The main issue is that I keep running into is that it takes human noticable time for the extended behaviors to be set on the page. By human noticable time I means over a second. The immediate result is that users are able to interact with the page in unexpected ways. Leading to all sorts of reported bugs that are plain impossible to reproduce unless you are aware of it.
Case in point, I have a link that point to a page, and on that link, I have defined the ModalPopupExtender. In the popup, the user is expected to fill some values, after which it will post to the next page. Imagine my surprise when I get a bug report saying that the next page showing an error about missing details. I tested it, the QA tested it, everything seemed to work, but the bug kept popping up every now and then.
It took a while to understand that the key difference was how soon the link was pressed after the page was loaded. The QA saying "and now I am going to press this link" was usually just enough for ASP.Net Ajax to initialize itself correctly.

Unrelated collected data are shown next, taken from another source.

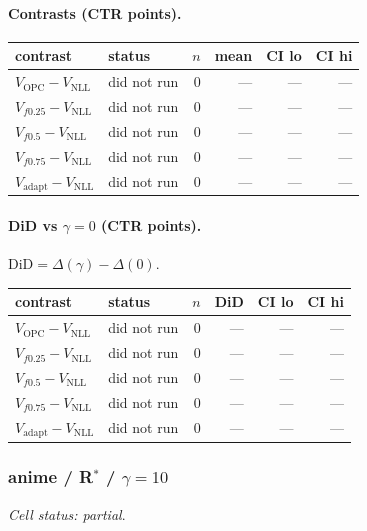 \documentclass[10pt,a4paper]{article}
\begin{document}
\paragraph{Contrasts (CTR points).}
{\centering\small\begin{tabular}{llrrrr}
\toprule contrast & status & $n$ & mean & CI lo & CI hi \\
\midrule
$V_{\mathrm{OPC}}-V_{\mathrm{NLL}}$ & did not run & 0 & --- & --- & --- \\
$V_{f0.25}-V_{\mathrm{NLL}}$ & did not run & 0 & --- & --- & --- \\
$V_{f0.5}-V_{\mathrm{NLL}}$ & did not run & 0 & --- & --- & --- \\
$V_{f0.75}-V_{\mathrm{NLL}}$ & did not run & 0 & --- & --- & --- \\
$V_{\mathrm{adapt}}-V_{\mathrm{NLL}}$ & did not run & 0 & --- & --- & --- \\
\bottomrule\end{tabular}\par}
\paragraph{DiD vs $\gamma=0$ (CTR points).} $\mathrm{DiD}=\Delta(\gamma)-\Delta(0)$.
{\centering\small\begin{tabular}{llrrrr}
\toprule contrast & status & $n$ & DiD & CI lo & CI hi \\
\midrule
$V_{\mathrm{OPC}}-V_{\mathrm{NLL}}$ & did not run & 0 & --- & --- & --- \\
$V_{f0.25}-V_{\mathrm{NLL}}$ & did not run & 0 & --- & --- & --- \\
$V_{f0.5}-V_{\mathrm{NLL}}$ & did not run & 0 & --- & --- & --- \\
$V_{f0.75}-V_{\mathrm{NLL}}$ & did not run & 0 & --- & --- & --- \\
$V_{\mathrm{adapt}}-V_{\mathrm{NLL}}$ & did not run & 0 & --- & --- & --- \\
\bottomrule\end{tabular}\par}
\bigskip
\subsubsection{anime / R$^*$ / $\gamma=10$}
\emph{Cell status: partial}.
\end{document}
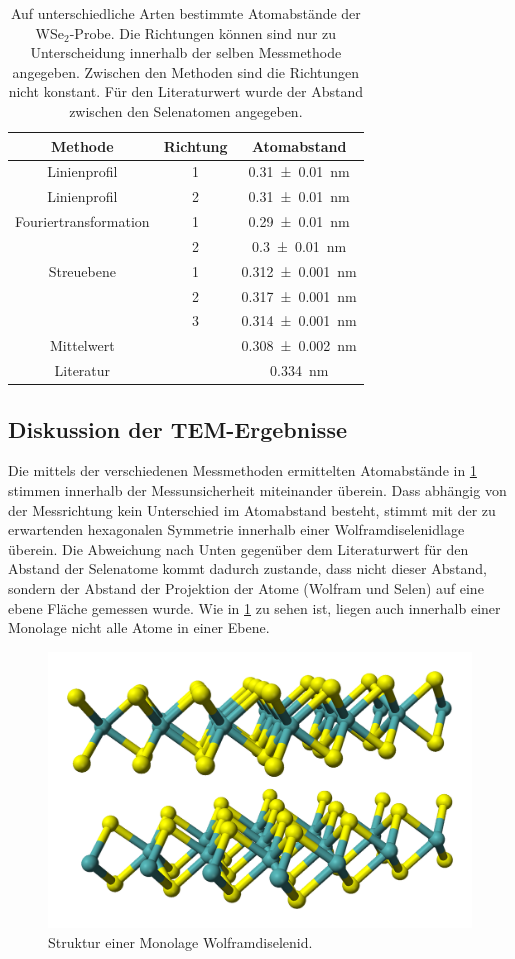 	\begin{table}
		\centering
		\caption{Auf unterschiedliche Arten bestimmte Atomabstände der WSe$_2$-Probe. Die Richtungen können sind nur zu Unterscheidung innerhalb der selben Messmethode angegeben. Zwischen den Methoden sind die Richtungen nicht konstant.
    Für den Literaturwert wurde der Abstand zwischen den Selenatomen angegeben.}
		\begin{tabular}{c| c | c}
			Methode & Richtung & Atomabstand \\ \hline
      Linienprofil &  1 & \SI{0.31 \pm 0.01}{nm}\\
      Linienprofil &  2 & \SI{0.31 \pm 0.01}{nm}\\
      Fouriertransformation & 1 & \SI{0.29 \pm 0.01}{nm}\\
      & 2 & \SI{0.3 \pm 0.01}{nm}\\
      Streuebene & 1 & \SI{0,312 \pm 0.001}{nm} \\
      & 2 & \SI{0,317 \pm 0.001}{nm} \\
      & 3 & \SI{0,314 \pm 0.001}{nm} \\
      Mittelwert & & \SI{0,308 \pm 0.002}{nm}\\
      Literatur & & \SI{0,334}{nm} \cite{wiki_wse}\\
		\end{tabular}
		\label{tab:netz}
	\end{table}

\subsection{Diskussion der TEM-Ergebnisse}

  Die mittels der verschiedenen Messmethoden ermittelten Atomabstände in \cref{tab:netz} stimmen innerhalb der Messunsicherheit miteinander überein.
  Dass abhängig von der Messrichtung kein Unterschied im Atomabstand besteht, stimmt mit der zu erwartenden hexagonalen Symmetrie innerhalb einer Wolframdiselenidlage überein.
  Die Abweichung nach Unten gegenüber dem Literaturwert für den Abstand der Selenatome kommt dadurch zustande, dass nicht dieser Abstand, sondern der Abstand der Projektion der Atome (Wolfram und Selen) auf eine ebene Fläche gemessen wurde.
  Wie in \cref{fig:strukt} zu sehen ist, liegen auch innerhalb einer Monolage nicht alle Atome in einer Ebene.

	\begin{figure}[H]
  \centering
			\includegraphics[width= 0.4 \linewidth]{img/strukt}
			\caption{
        Struktur einer Monolage Wolframdiselenid. \cite{wiki_wse_bild}
			}
			\label{fig:strukt}
	\end{figure}

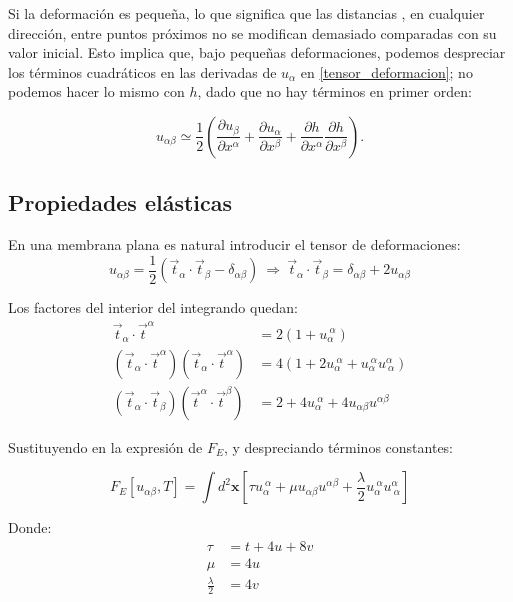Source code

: Si la deformación es pequeña, lo que significa que las distancias
, en cualquier dirección, entre puntos próximos no se modifican demasiado comparadas con
su valor inicial. Esto implica que, bajo pequeñas deformaciones, podemos
despreciar los términos cuadráticos en las derivadas de $u_{\alpha}$ en
\eqref{tensor_deformacion}; no podemos hacer lo mismo con $h$, dado que no hay
términos en primer orden: 

\begin{equation}
u_{\alpha\beta}\simeq\frac{1}{2}\left(
 \frac{\partial u_{\beta}}{\partial x^{\alpha}}+
 \frac{\partial u_{\alpha}}{\partial x^{\beta}}+
\frac{\partial h}{\partial  x^{\alpha}}\frac{\partial h}{\partial x^{\beta}}\right).
\end{equation}

\subsection{Propiedades elásticas}

En una membrana plana es natural introducir el tensor de deformaciones:
\begin{equation*}
u_{\alpha\beta}=\frac{1}{2}(\vec{t}_{\alpha}\cdot\vec{t}_{\beta}-\delta_{\alpha\beta})\
\Rightarrow \
\vec{t}_{\alpha}\cdot\vec{t}_{\beta}=\delta_{\alpha\beta}+2u_{\alpha\beta}
\end{equation*}

Los factores del interior del integrando quedan:
\begin{align}
\vec{t}_{\alpha}\cdot\vec{t}^{\alpha} &=2(1+u_{\alpha}^{\ \alpha})\\
(\vec{t}_{\alpha}\cdot\vec{t}^{\alpha})(\vec{t}_{\alpha}\cdot\vec{t}^{\alpha})&=4(1+2u_{\alpha}^{\
  \alpha}+u_{\alpha}^{\ \alpha}u^{\alpha}_{\ \alpha})\\
(\vec{t}_{\alpha}\cdot\vec{t}_{\beta})(\vec{t}^{\alpha}\cdot\vec{t}^{\beta})&=2+4u_{\alpha}^{\
  \alpha}+4u_{\alpha\beta}u^{\alpha\beta}
\end{align}

Sustituyendo en la expresión de $F_E$, y despreciando términos constantes:

\begin{equation}\label{Elibre_elastica}
F_E[u_{\alpha\beta},T]=\int d^2\mathbf{x}
\left[\tau u_{\alpha}^{\ \alpha}+
\mu u_{\alpha\beta}u^{\alpha\beta} +
\frac{\lambda}{2}u_{\alpha}^{\ \alpha}u^{\alpha}_{\ \alpha}\right]
\end{equation}

Donde:
\begin{align}
\tau&=t+4u+8v\label{tau}\\
\mu&=4u\\
\frac{\lambda}{2}&=4v
\end{align}

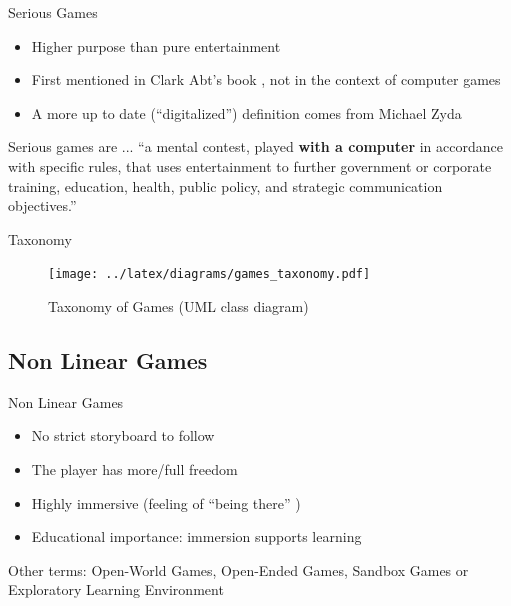 \documentclass[compress]{beamer}
\begin{document}
\begin{frame}{Serious Games}
\pause
\begin{itemize}
\item Higher purpose than pure entertainment
\item First mentioned in Clark Abt's book \cite{Abt1987}, not in the context of computer games
\item A more up to date (``digitalized'') definition comes from Michael Zyda \cite{Zyda2005}
\end{itemize}
\pause
\begin{block}{Serious games are ...}
``a mental
contest, played \textbf{with a computer} in accordance with specific rules, that uses
entertainment to further government or corporate training, education, health,
public policy, and strategic communication objectives.'' \cite{Zyda2005}
\end{block}
\end{frame}

\begin{frame}{Taxonomy}
\begin{figure}
    \centering
    \texttt{[image: ../latex/diagrams/games\_taxonomy.pdf]}
    \caption[Taxonomy of Games (UML class diagram)]
    {Taxonomy of Games (UML class diagram)}
    \label{taxonomy_games}
\end{figure}
\end{frame}

\subsection{Non Linear Games}

\begin{frame}{Non Linear Games}
\pause
\begin{itemize}
\item No strict storyboard to follow
\item The player has more/full freedom
\item Highly immersive (feeling of ``being there'' \cite{Psotka1995a})
\item Educational importance: immersion supports learning \cite{Zimmerman2000a, Seah2008a}
\end{itemize}
\pause
\begin{block}{Other terms:}
Open-World Games, Open-Ended Games, Sandbox Games or Exploratory Learning Environment
\end{block}
\end{frame}
\end{document}
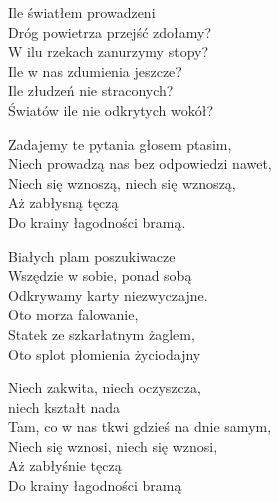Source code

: 
\begin{text}
    Ile światłem prowadzeni\\
    Dróg powietrza przejść zdołamy?\\
    W ilu rzekach zanurzymy stopy?\\
    Ile w nas zdumienia jeszcze?\\
    Ile złudzeń nie straconych?\\
    Światów ile nie odkrytych wokół?

    Zadajemy te pytania głosem ptasim,\\
    Niech prowadzą nas bez odpowiedzi nawet,\\
    Niech się wznoszą, niech się wznoszą,\\
    Aż zabłysną tęczą\\
    Do krainy łagodności bramą.

    Białych plam poszukiwacze\\
    Wszędzie w sobie, ponad sobą\\
    Odkrywamy karty niezwyczajne.\\
    Oto morza falowanie,\\
    Statek ze szkarłatnym żaglem,\\
    Oto splot płomienia życiodajny

    Niech zakwita, niech oczyszcza,\\
    niech kształt nada\\
    Tam, co w nas tkwi gdzieś na dnie samym,\\
    Niech się wznosi, niech się wznosi,\\
    Aż zabłyśnie tęczą\\
    Do krainy łagodności bramą
\end{text}
\begin{chord}

\end{chord}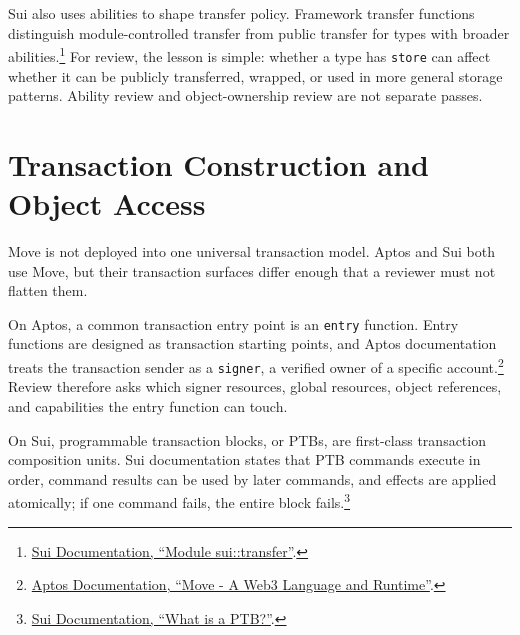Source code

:Sui also uses abilities to shape transfer policy. Framework transfer functions distinguish module-controlled transfer from public transfer for types with broader abilities.\footnote{\href{https://docs.sui.io/references/framework/sui_sui/transfer}{Sui Documentation, ``Module sui::transfer''}.} For review, the lesson is simple: whether a type has \texttt{store} can affect whether it can be publicly transferred, wrapped, or used in more general storage patterns. Ability review and object-ownership review are not separate passes.

\section{Transaction Construction and Object Access}

Move is not deployed into one universal transaction model. Aptos and Sui both use Move, but their transaction surfaces differ enough that a reviewer must not flatten them.

On Aptos, a common transaction entry point is an \texttt{entry} function. Entry functions are designed as transaction starting points, and Aptos documentation treats the transaction sender as a \texttt{signer}, a verified owner of a specific account.\footnote{\href{https://aptos.dev/network/blockchain/move}{Aptos Documentation, ``Move - A Web3 Language and Runtime''}.} Review therefore asks which signer resources, global resources, object references, and capabilities the entry function can touch.

On Sui, programmable transaction blocks, or PTBs, are first-class transaction composition units. Sui documentation states that PTB commands execute in order, command results can be used by later commands, and effects are applied atomically; if one command fails, the entire block fails.\footnote{\href{https://docs.sui.io/develop/transactions/ptbs/prog-txn-blocks}{Sui Documentation, ``What is a PTB?''}.}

The reasoning for this is that JavaScript is inheritly slow, and ASP.Net Ajax groups all the initialization code at the bottom of the page, so it is the last thing that is being run. This is on a dual core, 3.4Ghz and 4Gb development machine! I am sick and tired of handling race conditions as it is, the last thing that I need is trying to handle them in javascript!
Comments
Handling race conditions in JavaScript?! Thats almost funny - in a very sick way. I imagine that this will only become more common as more and more devs start using AJAX frameworks. Like it or not, AJAX is asynchronous which implies multi-threaded programming.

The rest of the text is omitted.